__Task instructions__. All of the data that follows should be retyped exactly, please, except the pictures.

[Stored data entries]
• • • • • • •

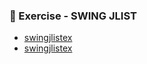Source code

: ### 📝 Exercise - SWING JLIST
- [swingjlistex](https://github.com/Adhyashetty-bit/1workedexample/blob/main/5a_swing/JListexample.png)
- [swingjlistex](https://github.com/Adhyashetty-bit/1workedexample/blob/main/5a_swing/JListexample1.png)
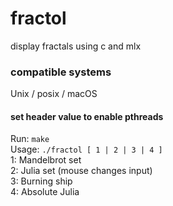 # fractol
display fractals using c and mlx

### compatible systems
Unix / posix / macOS
#### set header value to enable pthreads

Run: `make`
<br>
Usage: `./fractol [ 1 | 2 | 3 | 4 ]`
<br>
1: Mandelbrot set
<br>
2: Julia set (mouse changes input)
<br>
3: Burning ship
<br>
4: Absolute Julia
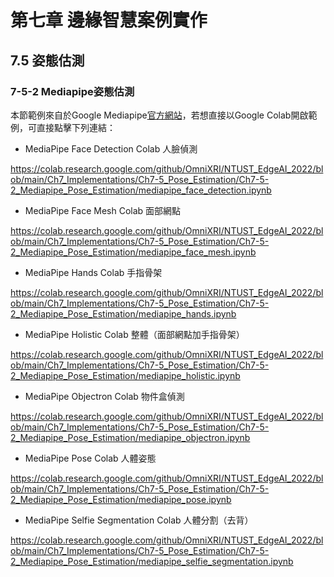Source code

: #  第七章 邊緣智慧案例實作

## 7.5 姿態估測

### 7-5-2 Mediapipe姿態估測

本節範例來自於Google Mediapipe[官方網站](https://google.github.io/mediapipe/getting_started/python.html#mediapipe-on-google-colab)，若想直接以Google Colab開啟範例，可直接點擊下列連結：

* MediaPipe Face Detection Colab 人臉偵測

https://colab.research.google.com/github/OmniXRI/NTUST_EdgeAI_2022/blob/main/Ch7_Implementations/Ch7-5_Pose_Estimation/Ch7-5-2_Mediapipe_Pose_Estimation/mediapipe_face_detection.ipynb

* MediaPipe Face Mesh Colab 面部網點

https://colab.research.google.com/github/OmniXRI/NTUST_EdgeAI_2022/blob/main/Ch7_Implementations/Ch7-5_Pose_Estimation/Ch7-5-2_Mediapipe_Pose_Estimation/mediapipe_face_mesh.ipynb

* MediaPipe Hands Colab 手指骨架

https://colab.research.google.com/github/OmniXRI/NTUST_EdgeAI_2022/blob/main/Ch7_Implementations/Ch7-5_Pose_Estimation/Ch7-5-2_Mediapipe_Pose_Estimation/mediapipe_hands.ipynb

* MediaPipe Holistic Colab 整體（面部網點加手指骨架）

https://colab.research.google.com/github/OmniXRI/NTUST_EdgeAI_2022/blob/main/Ch7_Implementations/Ch7-5_Pose_Estimation/Ch7-5-2_Mediapipe_Pose_Estimation/mediapipe_holistic.ipynb

* MediaPipe Objectron Colab 物件盒偵測

https://colab.research.google.com/github/OmniXRI/NTUST_EdgeAI_2022/blob/main/Ch7_Implementations/Ch7-5_Pose_Estimation/Ch7-5-2_Mediapipe_Pose_Estimation/mediapipe_objectron.ipynb

* MediaPipe Pose Colab 人體姿態

https://colab.research.google.com/github/OmniXRI/NTUST_EdgeAI_2022/blob/main/Ch7_Implementations/Ch7-5_Pose_Estimation/Ch7-5-2_Mediapipe_Pose_Estimation/mediapipe_pose.ipynb

* MediaPipe Selfie Segmentation Colab 人體分割（去背）

https://colab.research.google.com/github/OmniXRI/NTUST_EdgeAI_2022/blob/main/Ch7_Implementations/Ch7-5_Pose_Estimation/Ch7-5-2_Mediapipe_Pose_Estimation/mediapipe_selfie_segmentation.ipynb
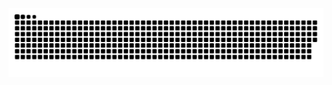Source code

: <picture>
  <source media="(prefers-color-scheme: dark)" srcset="https://raw.githubusercontent.com/GrappePie/GrappePie/output/github-contribution-grid-snake-dark.svg">
  <source media="(prefers-color-scheme: light)" srcset="https://raw.githubusercontent.com/GrappePie/GrappePie/output/github-contribution-grid-snake.svg">
  <img alt="github contribution grid snake animation" src="https://raw.githubusercontent.com/GrappePie/GrappePie/output/github-contribution-grid-snake.svg">
</picture>
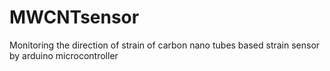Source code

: # MWCNTsensor
Monitoring the direction of strain of carbon nano tubes based strain sensor by arduino microcontroller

• • • • • • •

__Exercise solution__.
Source code

: ### 📝 Exercise - SWING JLIST
- [swingjlistex](https://github.com/Adhyashetty-bit/1workedexample/blob/main/5a_swing/JListexample.png)
- [swingjlistex](https://github.com/Adhyashetty-bit/1workedexample/blob/main/5a_swing/JListexample1.png)
 # fractol
display fractals using c and mlx

### compatible systems
Unix / posix / macOS
#### set header value to enable pthreads

Run: `make`
<br>
Usage: `./fractol [ 1 | 2 | 3 | 4 ]`
<br>
1: Mandelbrot set
<br>
2: Julia set (mouse changes input)
<br>
3: Burning ship
<br>
4: Absolute Julia
Source code

: #  第七章 邊緣智慧案例實作

## 7.5 姿態估測

### 7-5-2 Mediapipe姿態估測

本節範例來自於Google Mediapipe[官方網站](https://google.github.io/mediapipe/getting_started/python.html#mediapipe-on-google-colab)，若想直接以Google Colab開啟範例，可直接點擊下列連結：

* MediaPipe Face Detection Colab 人臉偵測

https://colab.research.google.com/github/OmniXRI/NTUST_EdgeAI_2022/blob/main/Ch7_Implementations/Ch7-5_Pose_Estimation/Ch7-5-2_Mediapipe_Pose_Estimation/mediapipe_face_detection.ipynb

* MediaPipe Face Mesh Colab 面部網點

https://colab.research.google.com/github/OmniXRI/NTUST_EdgeAI_2022/blob/main/Ch7_Implementations/Ch7-5_Pose_Estimation/Ch7-5-2_Mediapipe_Pose_Estimation/mediapipe_face_mesh.ipynb

* MediaPipe Hands Colab 手指骨架

https://colab.research.google.com/github/OmniXRI/NTUST_EdgeAI_2022/blob/main/Ch7_Implementations/Ch7-5_Pose_Estimation/Ch7-5-2_Mediapipe_Pose_Estimation/mediapipe_hands.ipynb

* MediaPipe Holistic Colab 整體（面部網點加手指骨架）

https://colab.research.google.com/github/OmniXRI/NTUST_EdgeAI_2022/blob/main/Ch7_Implementations/Ch7-5_Pose_Estimation/Ch7-5-2_Mediapipe_Pose_Estimation/mediapipe_holistic.ipynb

* MediaPipe Objectron Colab 物件盒偵測

https://colab.research.google.com/github/OmniXRI/NTUST_EdgeAI_2022/blob/main/Ch7_Implementations/Ch7-5_Pose_Estimation/Ch7-5-2_Mediapipe_Pose_Estimation/mediapipe_objectron.ipynb

* MediaPipe Pose Colab 人體姿態

https://colab.research.google.com/github/OmniXRI/NTUST_EdgeAI_2022/blob/main/Ch7_Implementations/Ch7-5_Pose_Estimation/Ch7-5-2_Mediapipe_Pose_Estimation/mediapipe_pose.ipynb

* MediaPipe Selfie Segmentation Colab 人體分割（去背）

https://colab.research.google.com/github/OmniXRI/NTUST_EdgeAI_2022/blob/main/Ch7_Implementations/Ch7-5_Pose_Estimation/Ch7-5-2_Mediapipe_Pose_Estimation/mediapipe_selfie_segmentation.ipynb
Source code

: <picture>
  <source media="(prefers-color-scheme: dark)" srcset="https://raw.githubusercontent.com/GrappePie/GrappePie/output/github-contribution-grid-snake-dark.svg">
  <source media="(prefers-color-scheme: light)" srcset="https://raw.githubusercontent.com/GrappePie/GrappePie/output/github-contribution-grid-snake.svg">
  <img alt="github contribution grid snake animation" src="https://raw.githubusercontent.com/GrappePie/GrappePie/output/github-contribution-grid-snake.svg">
</picture>
Source code

: # MWCNTsensor
Monitoring the direction of strain of carbon nano tubes based strain sensor by arduino microcontroller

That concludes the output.